Quem eu quero enganar? Nunca aceitaria traição nenhuma, só de pensar em outras mãos tocando nele, eu já sentia ódio e nojo, mas isso foi muito além.

Minha mãe me odiava nesse ponto? O que foi que eu fiz para ela?

— O que está fazendo, cara? Ela é filha do falecido — uma policial fala, e os dois caras se olham, talvez se sentindo culpados… Eu saio flutuando, meio dormente, em direção a lugar nenhum, e Marina me puxa pelo braço.

— Vamos, vou tirar você daqui.

Ela fala, e eu obedeço.

No hospital, eu chorava descontrolada, lembrando da imagem do meu pai morto, sem vida, sendo carregado para ambulância. Olhei em volta; não havia ninguém, minha mãe sumiu, meus melhores amigos não estavam ali. Eu estava sozinha.

— Garota.

Olhei para cima, a voz de Marina era uma ordem, ela parecia gostar do desastre que via em mim, mas devia ser coisa da minha cabeça.

— Ele… se foi, sua mãe não atende, então… por consideração à amizade que tivemos um dia, eu vou falar só uma vez. Eu e Luana estudamos juntas, ela me traiu, destruiu nossa amizade, mas  vou ser superior, vou cuidar de você. Se quiser, fique, seja minha filha, siga minhas ordens e tudo ficará bem. O que me diz?

Ela era inquisitiva, e eu sabia o porquê, então, num ato de total insanidade, disse:

— Só quer tirar a culpa do seu marido e do seu filho? Os dois assassinos, não é?

— A culpada é a sua mãe, Sol. Não seja boba. Eu sou a vítima aqui.

Ri com lágrimas escorrendo do rosto, e ela acabou com tudo.

— Eu não tenho obrigação de cuidar de você, ninguém tem, mas como sou superior, eu vou.

As lágrimas caem e faço que sim com a cabeça, aceitando.

— Então, uma condição, sem negociação. Ou aceita, ou vai para um orfanato, rua, sei lá, tanto faz. — Ela agita as mãos no ar. — Apenas termine as coisas com Bento, esqueça essa paixonite adolescente e controle Sam. Faça ele ver que só serão irmãos, feito?

Eu, de dezoito anos, assustada, confusa, sem saída, com medo de ir para a rua, esperando que Bento entrasse ali, explicasse tudo, que me salvasse. Olho  para ela e falo na última esperança:

— Bento, não quer nem falar comigo? Ele não quer se explicar? Me ver?

— Sol, ele está a caminho da capital, ele não precisa. Ele não te quer mais, ele já teve o que queria. E agora ele vai para longe, como eu mandei. Não posso permitir que digam que meu filho é um assassino.

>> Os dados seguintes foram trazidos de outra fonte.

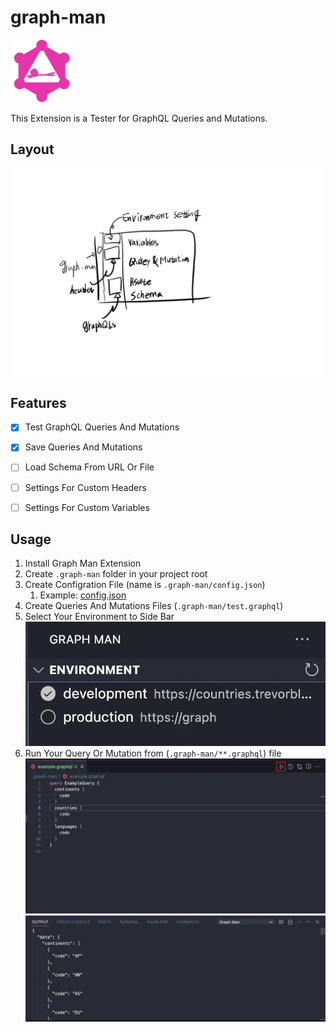 # graph-man
<img src="icon.webp" width="100px" />     

This Extension is a Tester for GraphQL Queries and Mutations.

## Layout
![Layout](.docs/images/layout.png)

## Features

- [x] Test GraphQL Queries And Mutations
- [x] Save Queries And Mutations
- [ ] Load Schema From URL Or File
- [ ] Settings For Custom Headers
- [ ] Settings For Custom Variables


## Usage

1. Install Graph Man Extension
2. Create `.graph-man` folder in your project root
3. Create Configration File (name is `.graph-man/config.json`)
   1. Example: [config.json](.graph-man/config.json)
4. Create Queries And Mutations Files (`.graph-man/test.graphql`)
5. Select Your Environment to Side Bar
![usage0](.docs/images/usage0.png)
1. Run Your Query Or Mutation from (`.graph-man/**.graphql`) file
![usage1](.docs/images/usage1.png)
![usage2](.docs/images/usage2.png)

Sinto-me traída pelo garoto que amei, eu digo sim. Sim para a única opção de sobrevivência. Seguir ela e suas regras parecia melhor que morar na rua. A última esperança que eu tinha era Bento entrar e dizer que tudo ficaria bem, pegar minha mão como sempre fazia, explicando e me acalmando que ele não matou meu pai, que ele não me traiu, mas ele não veio. Eu esperei, esperei, e esperei, mas ele não veio.

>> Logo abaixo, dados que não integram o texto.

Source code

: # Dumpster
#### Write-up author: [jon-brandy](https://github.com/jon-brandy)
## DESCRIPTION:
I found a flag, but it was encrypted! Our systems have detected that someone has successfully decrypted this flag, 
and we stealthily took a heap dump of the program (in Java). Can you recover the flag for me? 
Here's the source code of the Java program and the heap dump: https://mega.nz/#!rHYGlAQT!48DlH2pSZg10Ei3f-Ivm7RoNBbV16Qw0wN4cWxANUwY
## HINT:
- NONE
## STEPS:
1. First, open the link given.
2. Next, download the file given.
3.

Depois de horas chorando, fui para um hotel, como Marina mandou, ser consolada por Samuel. Quando ele me convenceu a ir comer algo, depois de dois dias ali trancada, Bento jogou sua praga em nós no meio do hotel e foi embora, deixando-me para trás.

PRESENTE

Acordo do pesadelo, olho em volta, torcendo para ser minha velha casa, mas não, é uma casa luxuosa. Toda suada, depois de mais uma noite de pesadelos, revendo as cenas finais do meu tormento pessoal. Eu sigo, porque é só o que resta.

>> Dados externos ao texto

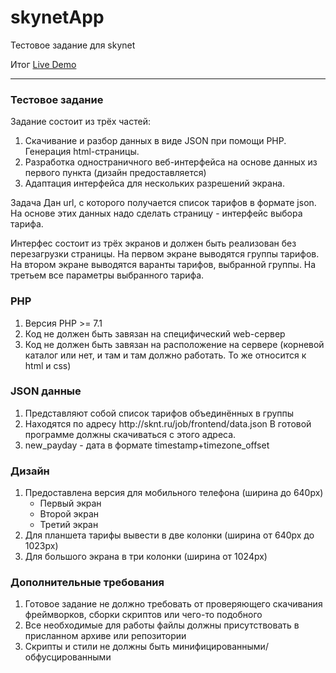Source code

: # skynetApp
Тестовое задание для skynet

Итог
<a href="https://turbofergus.000webhostapp.com/">Live Demo</a>
<hr>
<h3>Тестовое задание</h3>
<p>Задание состоит из трёх частей:</p>
<ol>
  <li>Скачивание и разбор данных в виде JSON при помощи PHP. Генерация html-страницы.</li>
  <li>Разработка одностраничного веб-интерфейса на основе данных из первого пункта (дизайн предоставляется)</li>
  <li>Адаптация интерфейса для нескольких разрешений экрана.</li>
</ol>
Задача
Дан url, с которого получается список тарифов в формате json. На основе этих данных надо сделать страницу - интерфейс выбора тарифа.

Интерфес состоит из трёх экранов и должен быть реализован без перезагрузки страницы. На первом экране выводятся группы тарифов. На втором экране выводятся варанты тарифов, выбранной группы. На третьем все параметры выбранного тарифа.

<h3>PHP</h3>
<ol>
  <li>Версия PHP >= 7.1</li>
  <li>Код не должен быть завязан на специфический web-сервер</li>
  <li>Код не должен быть завязан на расположение на сервере (корневой каталог или нет, и там и там должно работать. То же относится к html и css)</li>
</ol>

<h3>JSON данные</h3>
<ol>
  <li>Представляют собой список тарифов объединённых в группы</li>
  <li>Находятся по адресу http://sknt.ru/job/frontend/data.json В готовой программе должны скачиваться с этого адреса.</li>
  <li>new_payday - дата в формате timestamp+timezone_offset</li>
</ol>
<h3>Дизайн</h3>
<ol>
  <li>Предоставлена версия для мобильного телефона (ширина до 640px)
    <ul>
      <li>Первый экран</li>
      <li>Второй экран</li>
      <li>Третий экран</li>
    </ul>
  </li>
  <li>Для планшета тарифы вывести в две колонки (ширина от 640px до 1023px)</li>
  <li>Для большого экрана в три колонки (ширина от 1024px)</li>
</ol>
<h3>Дополнительные требования</h3>
<ol>
  <li>Готовое задание не должно требовать от проверяющего скачивания фреймворков, сборки скриптов или чего-то подобного</li>
  <li>Все необходимые для работы файлы должны присутствовать в присланном архиве или репозитории</li>
  <li>Скрипты и стили не должны быть минифицированными/обфусцированными</li>
</ol>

Saio arrumada e feliz por todos já terem saído. Até Sam me deu folga, ainda bem. Sigo de Uber para a faculdade, paro no sinal, olho no rumo da velha academia de meu pai, onde ele ensinava luta, e vejo ela aberta. Uma onda toma meu corpo, parece como antes, nos velhos tempos. Tomada pela loucura, eu pago o Uber e desço correndo. Atravesso a rua, quase sou atropelada e paro na porta da academia , esperando ver, sei lá, o fantasma do meu pai, ou talvez minha mãe, já que o lugar havia ficado para ela, eu imagino. Mas vejo ele.

Bento, o maldito, sem camisa, calças pretas, suado, imponente, cada pedacinho do corpo que vejo coberto com tatuagens das mais variadas, novas e antigas. Ele está ofegante, treinando com uma mulher. A ruiva esguia é a primeira a me ver, e quando bota os olhos em mim, sorri, chamando a atenção de Bento com a cabeça.

— Mais cedo do que você disse que seria.

Uma música alta faz Bento olhar para ela, buscando entender, e seu olhar segue a cabeça dela, caindo sobre mim. Ele sorri de forma maligna, só no canto da boca, como se comemorasse um item na lista maldita de vingança dele.

— Girassol, estava pensando quanto tempo você demoraria para vir até aqui.

Os dois sorriem, e eu cerro os punhos. Desgraçados!